A friend is one who doesn’t abandon you when they know your dark secrets, when misfortune strikes, when you’re down and out. Notice that nowhere in the Buddha’s own teaching on friendship did he ever say anything that sounded like “friends are empty forms.” That is not the teaching of the Buddha. Rather, he taught that friends are those who are “really there” for you, and you are “really there” for them, holding the relationship sacred and strong in good times and bad.
This evening I chaired an AA meeting on the 12th Step: “Having had a spiritual awakening as a result of these steps. . .” By the end of the meeting I realized what the 12th Step was really saying: the measure of our spiritual awakening is the quality of our relationships. It’s not whether we have done ngondro or Scorpion Seal or completed a dhathun or a three-year retreat, or understood Nagarjuna and the ultimate meaning of “emptiness”. The true measure of our spiritual awakening is the quality of our relationships, with ourselves, with our friends, loved ones and community members, with all the people in our daily lives, with every sentient being in our world.
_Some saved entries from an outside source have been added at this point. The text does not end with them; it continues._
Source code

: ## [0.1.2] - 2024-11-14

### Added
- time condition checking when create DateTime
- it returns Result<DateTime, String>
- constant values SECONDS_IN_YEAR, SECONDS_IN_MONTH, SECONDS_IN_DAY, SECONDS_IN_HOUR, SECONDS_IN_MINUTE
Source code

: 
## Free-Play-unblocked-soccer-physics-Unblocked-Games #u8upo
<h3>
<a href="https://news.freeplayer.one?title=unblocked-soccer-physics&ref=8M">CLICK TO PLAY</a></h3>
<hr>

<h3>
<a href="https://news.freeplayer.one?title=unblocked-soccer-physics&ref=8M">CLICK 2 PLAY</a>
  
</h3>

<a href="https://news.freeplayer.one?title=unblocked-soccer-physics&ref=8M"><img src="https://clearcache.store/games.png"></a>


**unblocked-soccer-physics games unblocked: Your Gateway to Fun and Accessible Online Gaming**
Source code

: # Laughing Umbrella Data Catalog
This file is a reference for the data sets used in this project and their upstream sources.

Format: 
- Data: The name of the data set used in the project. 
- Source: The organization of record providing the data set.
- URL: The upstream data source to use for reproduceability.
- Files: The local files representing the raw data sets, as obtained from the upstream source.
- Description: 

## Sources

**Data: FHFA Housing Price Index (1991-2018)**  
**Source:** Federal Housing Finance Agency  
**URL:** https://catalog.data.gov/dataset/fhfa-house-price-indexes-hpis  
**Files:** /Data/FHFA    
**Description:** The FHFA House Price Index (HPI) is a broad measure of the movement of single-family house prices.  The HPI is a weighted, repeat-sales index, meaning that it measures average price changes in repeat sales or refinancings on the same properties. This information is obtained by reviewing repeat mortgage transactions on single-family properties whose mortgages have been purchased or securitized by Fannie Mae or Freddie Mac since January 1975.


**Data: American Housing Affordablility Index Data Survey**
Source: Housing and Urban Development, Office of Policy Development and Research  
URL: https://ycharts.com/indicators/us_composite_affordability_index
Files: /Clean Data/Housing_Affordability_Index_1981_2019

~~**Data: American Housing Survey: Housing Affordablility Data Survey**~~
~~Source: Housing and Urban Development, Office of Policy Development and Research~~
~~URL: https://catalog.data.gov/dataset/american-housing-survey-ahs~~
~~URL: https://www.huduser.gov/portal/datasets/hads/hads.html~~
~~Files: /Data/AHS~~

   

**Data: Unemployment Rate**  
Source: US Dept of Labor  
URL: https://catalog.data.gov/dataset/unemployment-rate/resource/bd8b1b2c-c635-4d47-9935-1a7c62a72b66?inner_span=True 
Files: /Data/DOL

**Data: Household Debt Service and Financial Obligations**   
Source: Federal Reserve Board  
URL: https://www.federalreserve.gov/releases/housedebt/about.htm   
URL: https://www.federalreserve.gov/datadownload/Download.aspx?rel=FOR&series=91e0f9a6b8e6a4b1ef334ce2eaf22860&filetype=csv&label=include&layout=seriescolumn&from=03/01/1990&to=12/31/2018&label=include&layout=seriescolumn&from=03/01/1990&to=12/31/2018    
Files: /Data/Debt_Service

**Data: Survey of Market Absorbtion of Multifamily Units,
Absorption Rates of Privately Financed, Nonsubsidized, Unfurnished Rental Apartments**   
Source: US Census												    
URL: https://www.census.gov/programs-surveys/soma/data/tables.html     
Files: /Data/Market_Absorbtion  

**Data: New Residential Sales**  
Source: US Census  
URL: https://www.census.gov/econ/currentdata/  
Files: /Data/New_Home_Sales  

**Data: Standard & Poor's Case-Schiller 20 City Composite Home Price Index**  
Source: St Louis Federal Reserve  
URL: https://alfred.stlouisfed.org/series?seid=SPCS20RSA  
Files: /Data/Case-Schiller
An unconditional friendship has the capacity to be open to suffering and remain strong; it has the qualities of generosity, loving-kindness and compassion; it is a relationship of honesty and trust.
The Buddha declared spiritual friendship to be the whole of holy life. For many practitioners in the 21st century, however, friendship is relegated to the margins of experience, taking a backseat to work as well as romantic and familial relationships. Dharma teacher Kate Johnson explores, both on and off the cushion, the practice of friendship as central in our collective journey toward freedom and wholeness. She will approach friendship not as something fixed, but as a process in which we restore intimacy, loyalty, and generosity to our relationships with all beings, including ourselves.
Buddha’s Teaching on the Seven Qualities of Friendship
Gives what is beautiful and hard to give
Does what is hard to do
Endures painful, ill-spoken words
Tells you their secrets
Keeps your secrets
When misfortune strikes they don’t abandon you
When you’re down and out, they don’t look down on you.